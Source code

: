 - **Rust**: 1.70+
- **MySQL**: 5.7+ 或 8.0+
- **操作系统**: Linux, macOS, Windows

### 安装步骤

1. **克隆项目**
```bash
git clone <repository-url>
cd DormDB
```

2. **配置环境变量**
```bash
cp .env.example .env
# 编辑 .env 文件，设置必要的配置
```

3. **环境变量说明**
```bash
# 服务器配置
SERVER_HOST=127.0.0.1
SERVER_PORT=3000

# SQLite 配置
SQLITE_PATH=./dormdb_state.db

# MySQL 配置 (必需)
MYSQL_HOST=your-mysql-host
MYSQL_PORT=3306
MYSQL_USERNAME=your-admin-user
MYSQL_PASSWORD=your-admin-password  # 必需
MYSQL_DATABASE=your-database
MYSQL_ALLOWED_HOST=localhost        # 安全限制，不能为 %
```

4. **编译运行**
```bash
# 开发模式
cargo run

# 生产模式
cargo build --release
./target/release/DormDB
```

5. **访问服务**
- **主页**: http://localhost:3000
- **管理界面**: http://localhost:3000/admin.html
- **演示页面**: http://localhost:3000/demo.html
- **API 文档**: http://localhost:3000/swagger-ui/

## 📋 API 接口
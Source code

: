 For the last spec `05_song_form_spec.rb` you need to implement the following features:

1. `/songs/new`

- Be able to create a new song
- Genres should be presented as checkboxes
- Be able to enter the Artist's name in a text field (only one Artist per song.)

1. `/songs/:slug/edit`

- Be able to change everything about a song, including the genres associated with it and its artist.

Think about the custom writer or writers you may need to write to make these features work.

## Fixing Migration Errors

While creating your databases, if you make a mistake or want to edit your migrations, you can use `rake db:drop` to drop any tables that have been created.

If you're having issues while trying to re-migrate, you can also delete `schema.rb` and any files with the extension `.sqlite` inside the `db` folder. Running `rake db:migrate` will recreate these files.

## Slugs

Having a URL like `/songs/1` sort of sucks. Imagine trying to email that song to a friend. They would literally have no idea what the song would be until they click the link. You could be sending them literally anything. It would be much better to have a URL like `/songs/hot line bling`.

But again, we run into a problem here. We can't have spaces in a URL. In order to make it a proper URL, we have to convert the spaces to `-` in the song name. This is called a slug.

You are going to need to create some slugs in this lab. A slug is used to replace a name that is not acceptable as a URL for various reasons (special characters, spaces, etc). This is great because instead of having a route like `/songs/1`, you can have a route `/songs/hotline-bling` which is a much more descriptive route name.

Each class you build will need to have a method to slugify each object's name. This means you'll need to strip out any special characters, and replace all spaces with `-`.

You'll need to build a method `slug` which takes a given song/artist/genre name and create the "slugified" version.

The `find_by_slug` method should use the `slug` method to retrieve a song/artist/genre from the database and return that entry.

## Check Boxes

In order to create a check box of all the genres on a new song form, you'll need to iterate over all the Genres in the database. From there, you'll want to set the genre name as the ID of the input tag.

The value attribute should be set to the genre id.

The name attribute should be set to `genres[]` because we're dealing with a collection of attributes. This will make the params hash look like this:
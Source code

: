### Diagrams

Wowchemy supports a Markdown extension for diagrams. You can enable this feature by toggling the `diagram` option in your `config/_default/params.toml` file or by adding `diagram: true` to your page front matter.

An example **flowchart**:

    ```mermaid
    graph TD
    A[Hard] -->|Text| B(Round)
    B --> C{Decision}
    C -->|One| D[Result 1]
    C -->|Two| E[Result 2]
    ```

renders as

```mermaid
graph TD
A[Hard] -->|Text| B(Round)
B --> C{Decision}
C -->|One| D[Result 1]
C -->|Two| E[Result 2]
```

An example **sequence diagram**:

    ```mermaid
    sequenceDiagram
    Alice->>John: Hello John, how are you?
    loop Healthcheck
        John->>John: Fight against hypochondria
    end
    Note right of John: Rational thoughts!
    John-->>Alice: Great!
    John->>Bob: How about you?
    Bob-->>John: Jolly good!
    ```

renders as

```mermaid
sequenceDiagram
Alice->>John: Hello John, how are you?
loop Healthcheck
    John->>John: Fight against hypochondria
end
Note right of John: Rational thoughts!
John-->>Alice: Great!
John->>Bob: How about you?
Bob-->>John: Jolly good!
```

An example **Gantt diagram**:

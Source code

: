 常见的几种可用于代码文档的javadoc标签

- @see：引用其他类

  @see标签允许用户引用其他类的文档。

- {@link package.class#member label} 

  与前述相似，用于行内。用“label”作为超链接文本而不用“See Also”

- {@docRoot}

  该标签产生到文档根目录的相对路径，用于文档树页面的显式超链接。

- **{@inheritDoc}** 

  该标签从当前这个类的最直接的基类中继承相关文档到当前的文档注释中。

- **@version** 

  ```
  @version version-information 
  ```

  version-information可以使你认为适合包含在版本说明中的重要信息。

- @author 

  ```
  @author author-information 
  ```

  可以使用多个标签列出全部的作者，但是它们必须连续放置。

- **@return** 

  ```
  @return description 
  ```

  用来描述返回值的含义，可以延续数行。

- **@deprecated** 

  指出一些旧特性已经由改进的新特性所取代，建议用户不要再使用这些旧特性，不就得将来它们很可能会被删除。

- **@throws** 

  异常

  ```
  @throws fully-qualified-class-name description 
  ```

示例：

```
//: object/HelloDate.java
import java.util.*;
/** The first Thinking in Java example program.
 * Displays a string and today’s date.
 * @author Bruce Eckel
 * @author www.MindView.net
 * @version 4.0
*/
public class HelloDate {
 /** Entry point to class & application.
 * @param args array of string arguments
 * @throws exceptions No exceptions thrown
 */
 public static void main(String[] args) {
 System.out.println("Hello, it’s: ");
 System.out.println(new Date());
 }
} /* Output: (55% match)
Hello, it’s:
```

▬▬▬

* [Task statement]
Please copy, exactly and with nothing else, the lines above beginning at the line that has "5. **访问服务**" and ending with the line that has "You are going".

* [Result]
5. **访问服务**
- **主页**: http://localhost:3000
- **管理界面**: http://localhost:3000/admin.html
- **演示页面**: http://localhost:3000/demo.html
- **API 文档**: http://localhost:3000/swagger-ui/

## 📋 API 接口
Source code

: For the last spec `05_song_form_spec.rb` you need to implement the following features:

1. `/songs/new`

- Be able to create a new song
- Genres should be presented as checkboxes
- Be able to enter the Artist's name in a text field (only one Artist per song.)

1. `/songs/:slug/edit`

- Be able to change everything about a song, including the genres associated with it and its artist.

Think about the custom writer or writers you may need to write to make these features work.

## Fixing Migration Errors

While creating your databases, if you make a mistake or want to edit your migrations, you can use `rake db:drop` to drop any tables that have been created.

If you're having issues while trying to re-migrate, you can also delete `schema.rb` and any files with the extension `.sqlite` inside the `db` folder. Running `rake db:migrate` will recreate these files.

## Slugs

Having a URL like `/songs/1` sort of sucks. Imagine trying to email that song to a friend. They would literally have no idea what the song would be until they click the link. You could be sending them literally anything. It would be much better to have a URL like `/songs/hot line bling`.

But again, we run into a problem here. We can't have spaces in a URL. In order to make it a proper URL, we have to convert the spaces to `-` in the song name. This is called a slug.

You are going to need to create some slugs in this lab. A slug is used to replace a name that is not acceptable as a URL for various reasons (special characters, spaces, etc). This is great because instead of having a route like `/songs/1`, you can have a route `/songs/hotline-bling` which is a much more descriptive route name.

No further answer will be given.